**EXERCISE:** Every line below should be repeated exactly as written.

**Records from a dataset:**
[Start of Attachment]

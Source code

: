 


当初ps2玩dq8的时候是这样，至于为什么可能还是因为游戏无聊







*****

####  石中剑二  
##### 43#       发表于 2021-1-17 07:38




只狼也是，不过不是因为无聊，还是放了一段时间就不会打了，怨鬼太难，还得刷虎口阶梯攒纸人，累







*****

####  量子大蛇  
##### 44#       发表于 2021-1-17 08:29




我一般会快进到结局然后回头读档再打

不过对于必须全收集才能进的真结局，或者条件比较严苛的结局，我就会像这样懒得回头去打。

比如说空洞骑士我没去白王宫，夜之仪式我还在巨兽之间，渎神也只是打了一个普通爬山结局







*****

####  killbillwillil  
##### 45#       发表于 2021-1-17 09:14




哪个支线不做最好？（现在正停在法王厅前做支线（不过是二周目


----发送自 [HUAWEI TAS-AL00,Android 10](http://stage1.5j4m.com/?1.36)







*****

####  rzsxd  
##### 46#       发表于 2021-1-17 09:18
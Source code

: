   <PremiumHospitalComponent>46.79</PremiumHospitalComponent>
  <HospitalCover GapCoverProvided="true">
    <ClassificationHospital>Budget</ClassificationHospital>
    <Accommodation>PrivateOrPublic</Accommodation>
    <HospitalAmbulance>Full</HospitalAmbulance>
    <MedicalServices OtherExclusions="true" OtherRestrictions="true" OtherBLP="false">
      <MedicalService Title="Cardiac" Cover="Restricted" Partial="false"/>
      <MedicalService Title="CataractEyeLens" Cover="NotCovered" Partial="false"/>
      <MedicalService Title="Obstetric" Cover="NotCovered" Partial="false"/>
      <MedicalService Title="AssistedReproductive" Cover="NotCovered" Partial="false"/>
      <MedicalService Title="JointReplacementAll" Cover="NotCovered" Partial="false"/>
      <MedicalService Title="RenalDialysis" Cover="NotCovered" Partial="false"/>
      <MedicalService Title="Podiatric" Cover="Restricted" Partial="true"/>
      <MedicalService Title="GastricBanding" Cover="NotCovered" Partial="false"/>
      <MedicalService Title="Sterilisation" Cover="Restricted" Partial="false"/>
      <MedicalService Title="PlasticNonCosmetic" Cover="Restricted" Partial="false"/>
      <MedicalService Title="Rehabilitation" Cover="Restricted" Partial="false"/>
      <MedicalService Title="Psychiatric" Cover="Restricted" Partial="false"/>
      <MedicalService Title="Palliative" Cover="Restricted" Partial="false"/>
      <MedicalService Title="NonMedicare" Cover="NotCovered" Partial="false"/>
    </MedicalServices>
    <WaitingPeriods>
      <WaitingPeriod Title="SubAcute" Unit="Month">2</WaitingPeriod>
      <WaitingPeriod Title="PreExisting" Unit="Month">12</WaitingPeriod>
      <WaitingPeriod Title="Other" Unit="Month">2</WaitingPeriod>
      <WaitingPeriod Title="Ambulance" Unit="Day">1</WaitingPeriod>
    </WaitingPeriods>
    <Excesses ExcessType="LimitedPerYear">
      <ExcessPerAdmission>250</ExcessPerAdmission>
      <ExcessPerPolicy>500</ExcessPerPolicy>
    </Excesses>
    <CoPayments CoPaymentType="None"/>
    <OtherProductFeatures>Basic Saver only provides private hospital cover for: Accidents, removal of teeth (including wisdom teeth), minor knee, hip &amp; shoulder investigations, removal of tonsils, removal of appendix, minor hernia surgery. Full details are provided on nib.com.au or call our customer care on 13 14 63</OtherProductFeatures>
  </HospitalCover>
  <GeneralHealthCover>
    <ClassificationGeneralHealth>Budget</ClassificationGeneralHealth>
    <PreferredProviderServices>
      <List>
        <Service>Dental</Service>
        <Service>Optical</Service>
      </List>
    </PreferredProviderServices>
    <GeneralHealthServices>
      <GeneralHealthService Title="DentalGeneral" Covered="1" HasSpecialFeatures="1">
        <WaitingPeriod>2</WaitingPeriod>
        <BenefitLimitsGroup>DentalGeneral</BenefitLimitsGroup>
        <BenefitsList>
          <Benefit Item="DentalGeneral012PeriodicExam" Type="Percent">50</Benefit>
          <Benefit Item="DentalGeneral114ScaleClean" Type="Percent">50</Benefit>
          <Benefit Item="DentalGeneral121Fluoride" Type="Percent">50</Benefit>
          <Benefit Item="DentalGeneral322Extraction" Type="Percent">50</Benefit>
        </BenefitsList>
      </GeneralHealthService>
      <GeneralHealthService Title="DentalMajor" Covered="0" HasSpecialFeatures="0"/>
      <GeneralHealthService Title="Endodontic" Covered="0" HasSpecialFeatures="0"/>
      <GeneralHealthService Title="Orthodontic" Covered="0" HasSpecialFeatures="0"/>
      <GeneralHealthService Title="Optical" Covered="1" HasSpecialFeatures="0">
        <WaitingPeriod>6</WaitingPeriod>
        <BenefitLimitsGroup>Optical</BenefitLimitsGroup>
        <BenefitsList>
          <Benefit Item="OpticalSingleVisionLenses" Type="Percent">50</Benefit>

[End of Attachment]

**ANSWER SPACE:**
Source code

: 


当初ps2玩dq8的时候是这样，至于为什么可能还是因为游戏无聊







*****

####  石中剑二  
##### 43#       发表于 2021-1-17 07:38




只狼也是，不过不是因为无聊，还是放了一段时间就不会打了，怨鬼太难，还得刷虎口阶梯攒纸人，累







*****

####  量子大蛇  
##### 44#       发表于 2021-1-17 08:29




我一般会快进到结局然后回头读档再打

不过对于必须全收集才能进的真结局，或者条件比较严苛的结局，我就会像这样懒得回头去打。

比如说空洞骑士我没去白王宫，夜之仪式我还在巨兽之间，渎神也只是打了一个普通爬山结局







*****

####  killbillwillil  
##### 45#       发表于 2021-1-17 09:14




哪个支线不做最好？（现在正停在法王厅前做支线（不过是二周目


----发送自 [HUAWEI TAS-AL00,Android 10](http://stage1.5j4m.com/?1.36)







*****

####  rzsxd  
##### 46#       发表于 2021-1-17 09:18
Source code

:   <PremiumHospitalComponent>46.79</PremiumHospitalComponent>
  <HospitalCover GapCoverProvided="true">
    <ClassificationHospital>Budget</ClassificationHospital>
    <Accommodation>PrivateOrPublic</Accommodation>
    <HospitalAmbulance>Full</HospitalAmbulance>
    <MedicalServices OtherExclusions="true" OtherRestrictions="true" OtherBLP="false">
      <MedicalService Title="Cardiac" Cover="Restricted" Partial="false"/>
      <MedicalService Title="CataractEyeLens" Cover="NotCovered" Partial="false"/>
      <MedicalService Title="Obstetric" Cover="NotCovered" Partial="false"/>
      <MedicalService Title="AssistedReproductive" Cover="NotCovered" Partial="false"/>
      <MedicalService Title="JointReplacementAll" Cover="NotCovered" Partial="false"/>
      <MedicalService Title="RenalDialysis" Cover="NotCovered" Partial="false"/>
      <MedicalService Title="Podiatric" Cover="Restricted" Partial="true"/>
      <MedicalService Title="GastricBanding" Cover="NotCovered" Partial="false"/>
      <MedicalService Title="Sterilisation" Cover="Restricted" Partial="false"/>
      <MedicalService Title="PlasticNonCosmetic" Cover="Restricted" Partial="false"/>
      <MedicalService Title="Rehabilitation" Cover="Restricted" Partial="false"/>
      <MedicalService Title="Psychiatric" Cover="Restricted" Partial="false"/>
      <MedicalService Title="Palliative" Cover="Restricted" Partial="false"/>
      <MedicalService Title="NonMedicare" Cover="NotCovered" Partial="false"/>
    </MedicalServices>
    <WaitingPeriods>
      <WaitingPeriod Title="SubAcute" Unit="Month">2</WaitingPeriod>
      <WaitingPeriod Title="PreExisting" Unit="Month">12</WaitingPeriod>
      <WaitingPeriod Title="Other" Unit="Month">2</WaitingPeriod>
      <WaitingPeriod Title="Ambulance" Unit="Day">1</WaitingPeriod>
    </WaitingPeriods>
    <Excesses ExcessType="LimitedPerYear">
      <ExcessPerAdmission>250</ExcessPerAdmission>
      <ExcessPerPolicy>500</ExcessPerPolicy>
    </Excesses>
    <CoPayments CoPaymentType="None"/>
    <OtherProductFeatures>Basic Saver only provides private hospital cover for: Accidents, removal of teeth (including wisdom teeth), minor knee, hip &amp; shoulder investigations, removal of tonsils, removal of appendix, minor hernia surgery. Full details are provided on nib.com.au or call our customer care on 13 14 63</OtherProductFeatures>
  </HospitalCover>
  <GeneralHealthCover>
    <ClassificationGeneralHealth>Budget</ClassificationGeneralHealth>
    <PreferredProviderServices>
      <List>
        <Service>Dental</Service>
        <Service>Optical</Service>
      </List>
    </PreferredProviderServices>
    <GeneralHealthServices>
      <GeneralHealthService Title="DentalGeneral" Covered="1" HasSpecialFeatures="1">
        <WaitingPeriod>2</WaitingPeriod>
        <BenefitLimitsGroup>DentalGeneral</BenefitLimitsGroup>
        <BenefitsList>
          <Benefit Item="DentalGeneral012PeriodicExam" Type="Percent">50</Benefit>
          <Benefit Item="DentalGeneral114ScaleClean" Type="Percent">50</Benefit>
          <Benefit Item="DentalGeneral121Fluoride" Type="Percent">50</Benefit>
          <Benefit Item="DentalGeneral322Extraction" Type="Percent">50</Benefit>
        </BenefitsList>
      </GeneralHealthService>
      <GeneralHealthService Title="DentalMajor" Covered="0" HasSpecialFeatures="0"/>
      <GeneralHealthService Title="Endodontic" Covered="0" HasSpecialFeatures="0"/>
      <GeneralHealthService Title="Orthodontic" Covered="0" HasSpecialFeatures="0"/>
      <GeneralHealthService Title="Optical" Covered="1" HasSpecialFeatures="0">
        <WaitingPeriod>6</WaitingPeriod>
        <BenefitLimitsGroup>Optical</BenefitLimitsGroup>
        <BenefitsList>
          <Benefit Item="OpticalSingleVisionLenses" Type="Percent">50</Benefit>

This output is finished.